Nei mesi scorsi, la demolizione dell'istituto del Contratto Collettivo Nazionale di Lavoro assieme all'approvazione del Pacchetto Sicurezza e delle liberticide norme che limitano il diritto di sciopero hanno caratterizzato segnatamente il piano dell'attacco borghese; in queste ultime settimane, invece, la gestione del caso Noemi/escort è servita ad implementare quei dispositivi limitanti la libertà di stampa e l'azione di quegli operatori dell'informazione che continuano, con accentuazioni varie, ad essere dissonanti e critici verso il totalizzante moloch del potere.

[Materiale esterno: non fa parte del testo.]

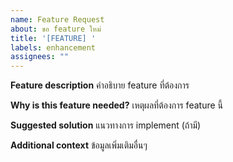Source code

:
 ```yaml
---
name: Feature Request
about: ขอ feature ใหม่
title: '[FEATURE] '
labels: enhancement
assignees: ""
---
```


**Feature description**
คำอธิบาย feature ที่ต้องการ

**Why is this feature needed?**
เหตุผลที่ต้องการ feature นี้

**Suggested solution**
แนวทางการ implement (ถ้ามี)

**Additional context**
ข้อมูลเพิ่มเติมอื่นๆ
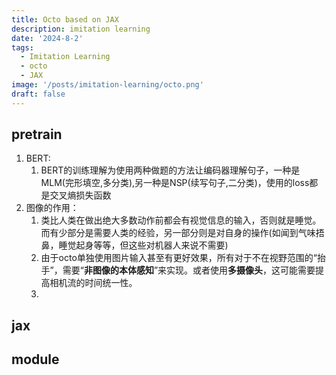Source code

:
 ```yaml
---
title: Octo based on JAX
description: imitation learning
date: '2024-8-2'
tags:
  - Imitation Learning
  - octo
  - JAX
image: '/posts/imitation-learning/octo.png'
draft: false
---
```


## pretrain
   1. BERT:
      1. BERT的训练理解为使用两种做题的方法让编码器理解句子，一种是MLM(完形填空,多分类),另一种是NSP(续写句子,二分类)，使用的loss都是交叉熵损失函数
   2. 图像的作用：
      1. 类比人类在做出绝大多数动作前都会有视觉信息的输入，否则就是睡觉。而有少部分是需要人类的经验，另一部分则是对自身的操作(如闻到气味捂鼻，睡觉起身等等，但这些对机器人来说不需要)
      2. 由于octo单独使用图片输入甚至有更好效果，所有对于不在视野范围的“抬手”，需要“**非图像的本体感知**”来实现。或者使用**多摄像头**，这可能需要提高相机流的时间统一性。
      3. 
## jax
## module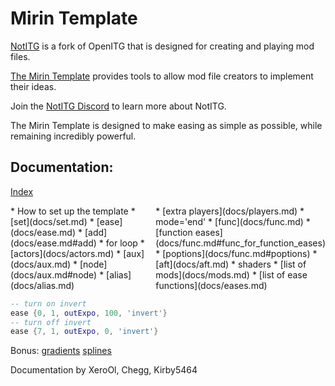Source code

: # Mirin Template
[NotITG](https://notitg.heysora.net) is a fork of OpenITG that is designed for creating and playing mod files.

[The Mirin Template](https://www.github.com/XeroOl/notitg-mirin) provides tools to allow mod file creators to implement their ideas.

Join the [NotITG Discord](https://uksrt.heysora.net/discord) to learn more about NotITG.

The Mirin Template is designed to make easing as simple as possible, while remaining incredibly powerful.


## Documentation:
[Index](docs/index.md)
<div style="display:flex">
<div style="flex:50%" markdown="1">
* How to set up the template
* [set](docs/set.md)
* [ease](docs/ease.md)
* [add](docs/ease.md#add)
* for loop
* [actors](docs/actors.md)
* [aux](docs/aux.md)
* [node](docs/aux.md#node)
* [alias](docs/alias.md)
</div>
<div style="flex:50%" markdown="1">
* [extra players](docs/players.md)
* mode='end'
* [func](docs/func.md)
* [function eases](docs/func.md#func_for_function_eases)
* [poptions](docs/func.md#poptions)
* [aft](docs/aft.md)
* shaders
* [list of mods](docs/mods.md)
* [list of ease functions](docs/eases.md)
</div>
</div>

```lua
-- turn on invert
ease {0, 1, outExpo, 100, 'invert'}
-- turn off invert
ease {7, 1, outExpo, 0, 'invert'}
```
Bonus: [gradients](docs/gradients.md) [splines](docs/splines.md)

Documentation by XeroOl, Chegg, Kirby5464
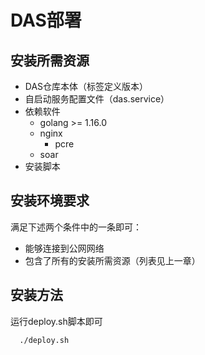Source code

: # DAS部署

## 安装所需资源

* DAS仓库本体（标签定义版本）
* 自启动服务配置文件（das.service）
* 依赖软件
  * golang >= 1.16.0
  * nginx
    * pcre
  * soar
* 安装脚本

## 安装环境要求

满足下述两个条件中的一条即可：
* 能够连接到公网网络
* 包含了所有的安装所需资源（列表见上一章）

## 安装方法

运行deploy.sh脚本即可
```bash
  ./deploy.sh
```

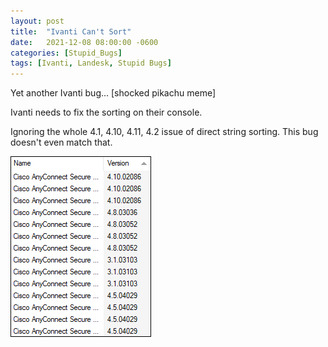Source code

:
 ```yaml
---
layout: post
title:  "Ivanti Can't Sort"
date:   2021-12-08 08:00:00 -0600
categories: [Stupid_Bugs]
tags: [Ivanti, Landesk, Stupid Bugs]
---
```


Yet another Ivanti bug... [shocked pikachu meme]

Ivanti needs to fix the sorting on their console.

Ignoring the whole 4.1, 4.10, 4.11, 4.2 issue of direct string sorting. This bug doesn't even match that.

![Dumb sorting by Ivanti](/assets/2021/12/dumb-sorting-by-ivanti.png)
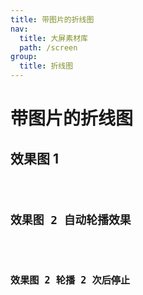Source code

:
 ```yaml
---
title: 带图片的折线图
nav:
  title: 大屏素材库
  path: /screen
group:
  title: 折线图
---
```


# 带图片的折线图

## 效果图 1

<code src="../../../example/ImgLineDemo/demo1.tsx" background="#040727">

## 效果图 2 自动轮播效果

<code src="../../../example/ImgLineDemo/demo2.tsx" background="#040727">

## 效果图 2 轮播 2 次后停止

<code src="../../../example/ImgLineDemo/demo3.tsx" background="#040727">
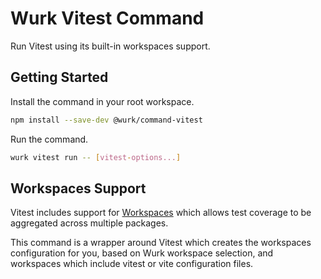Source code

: # Wurk Vitest Command

Run Vitest using its built-in workspaces support.

## Getting Started

Install the command in your root workspace.

```sh
npm install --save-dev @wurk/command-vitest
```

Run the command.

```sh
wurk vitest run -- [vitest-options...]
```

## Workspaces Support

Vitest includes support for [Workspaces](https://vitest.dev/guide/#workspaces-support) which allows test coverage to be aggregated across multiple packages.

This command is a wrapper around Vitest which creates the workspaces configuration for you, based on Wurk workspace selection, and workspaces which include vitest or vite configuration files.
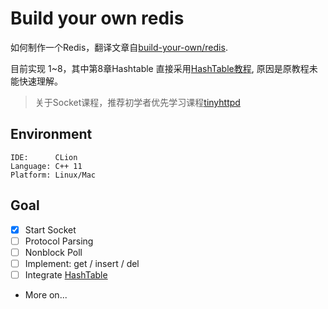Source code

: # Build your own redis

如何制作一个Redis，翻译文章自[build-your-own/redis](https://build-your-own.org/redis).

目前实现 1~8，其中第8章Hashtable 直接采用[HashTable教程](https://github.com/akerdi/build-your-own-hash-table), 原因是原教程未能快速理解。

> 关于Socket课程，推荐初学者优先学习课程[tinyhttpd](https://github.com/akerdi/tinyhttpd)

## Environment

```
IDE:      CLion
Language: C++ 11
Platform: Linux/Mac
```

## Goal

+ [x] Start Socket
+ [ ] Protocol Parsing
+ [ ] Nonblock Poll
+ [ ] Implement: get / insert / del
+ [ ] Integrate [HashTable](https://github.com/akerdi/build-your-own-hash-table)
+ More on...
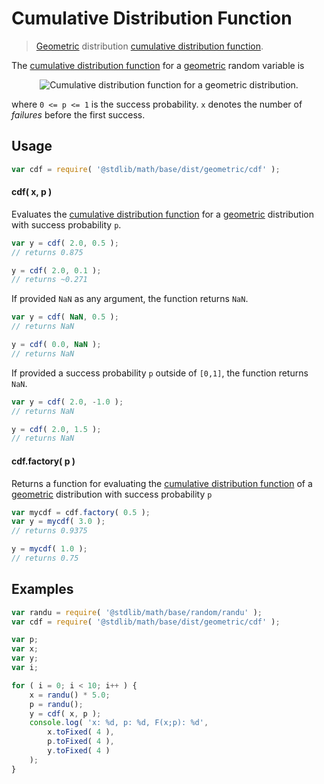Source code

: # Cumulative Distribution Function

> [Geometric][geometric] distribution [cumulative distribution function][cdf].


<section class="intro">

The [cumulative distribution function][cdf] for a [geometric][geometric] random variable is

<!-- <equation class="equation" label="eq:geometric_cdf" align="center" raw="F(x;p)= \begin{cases}
0 &amp; \text{ for } x < 0 \\
1-(1 - p)^{\left\lfloor x \right\rfloor+1} &amp; \text{ otherwise}
 \end{cases}" alt="Cumulative distribution function for a geometric distribution."> -->

<div class="equation" align="center" data-raw-text="F(x;p)= \begin{cases}
0 &amp; \text{ for } x < 0 \\
1-(1 - p)^{\left\lfloor x \right\rfloor+1} &amp; \text{ otherwise}
 \end{cases}" data-equation="eq:geometric_cdf">
    <img src="" alt="Cumulative distribution function for a geometric distribution.">
    <br>
</div>

<!-- </equation> -->

where `0 <= p <= 1` is the success probability. `x` denotes the number of *failures* before the first success.

</section>

<!-- /.intro -->


<section class="usage">

## Usage

``` javascript
var cdf = require( '@stdlib/math/base/dist/geometric/cdf' );
```

#### cdf( x, p )

Evaluates the [cumulative distribution function][cdf] for a [geometric][geometric] distribution with success probability `p`.

``` javascript
var y = cdf( 2.0, 0.5 );
// returns 0.875

y = cdf( 2.0, 0.1 );
// returns ~0.271
```

If provided `NaN` as any argument, the function returns `NaN`.

``` javascript
var y = cdf( NaN, 0.5 );
// returns NaN

y = cdf( 0.0, NaN );
// returns NaN
```

If provided a success probability `p` outside of `[0,1]`, the function returns `NaN`.

``` javascript
var y = cdf( 2.0, -1.0 );
// returns NaN

y = cdf( 2.0, 1.5 );
// returns NaN
```

#### cdf.factory( p )

Returns a function for evaluating the [cumulative distribution function][cdf] of a [geometric][geometric] distribution with success probability `p`

``` javascript
var mycdf = cdf.factory( 0.5 );
var y = mycdf( 3.0 );
// returns 0.9375

y = mycdf( 1.0 );
// returns 0.75
```

</section>

<!-- /.usage -->


<section class="examples">

## Examples

``` javascript
var randu = require( '@stdlib/math/base/random/randu' );
var cdf = require( '@stdlib/math/base/dist/geometric/cdf' );

var p;
var x;
var y;
var i;

for ( i = 0; i < 10; i++ ) {
    x = randu() * 5.0;
    p = randu();
    y = cdf( x, p );
    console.log( 'x: %d, p: %d, F(x;p): %d',
        x.toFixed( 4 ),
        p.toFixed( 4 ),
        y.toFixed( 4 )
    );
}
```

</section>

<!-- /.examples -->


<section class="links">

[cdf]:  https://en.wikipedia.org/wiki/Cumulative_distribution_function
[geometric]: https://en.wikipedia.org/wiki/Geometric_distribution

</section>

<!-- /.links -->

Nelle prossime settimane sono indette giornate di mobilitazione a difesa dell'informazione e della libertà di stampa. In questi appuntamenti ravvisiamo la solita, ed interessata, cesura politica tra la evidente questione sociale che gli effetti della crisi stanno squadernando sotto i nostri occhi e il tema delle libertà democratiche messe a repentaglio dal bavaglio imposto dal governo del Cavaliere.
Non è la prima volta che questa fuorviante impostazione fa capolino nei movimenti sociali e non è la prima volta che un sincero anelito democratico venga strumentalizzato e sussunto dai furori giustizialisti e questurini di un Di Pietro o di Travaglio i quali, solo ora, che la crisi economica inizia a mordere, fanno blandamente riferimento alle esigenze dei ceti popolari della società.
A fronte di questa situazione una soggettività comunista agente non volge lo sguardo altrove o mostra indifferenza verso settori della società che, seppur confusamente e contraddittoriamente, iniziano a percepire l'unitarietà politica, culturale ed economica dell'offensiva berlusconiana. Specie in un momento in cui, ciò che residua della sinistra, è ancora imbrigliata nelle maglie del politicismo ed è incapace, tranne rarissime eccezioni in giro per il paese, di una connessione con la società e le espressioni, latenti e potenziali, del conflitto.
La difesa della libertà di stampa, del diritto all'informazione, la battaglia contro l'oscurantismo culturale, contro l'oppressione della donna, contro il dilagare del razzismo e del sessismo sono temi qualificanti di una mobilitazione, ancora tutta da costruire, la quale dovrà, se vuole approdare a risultati consistenti, incrociare le lotte che in queste settimane, dalle fabbriche in crisi alla scuola, stanno iniziando ad attraversare la penisola.
Sarebbe poco utile e politicamente pericoloso delegare Di Pietro, Travaglio, il quotidiano la Repubblica o la direttrice dell'Unità ad una possibile rappresentazione di questo malessere sociale!!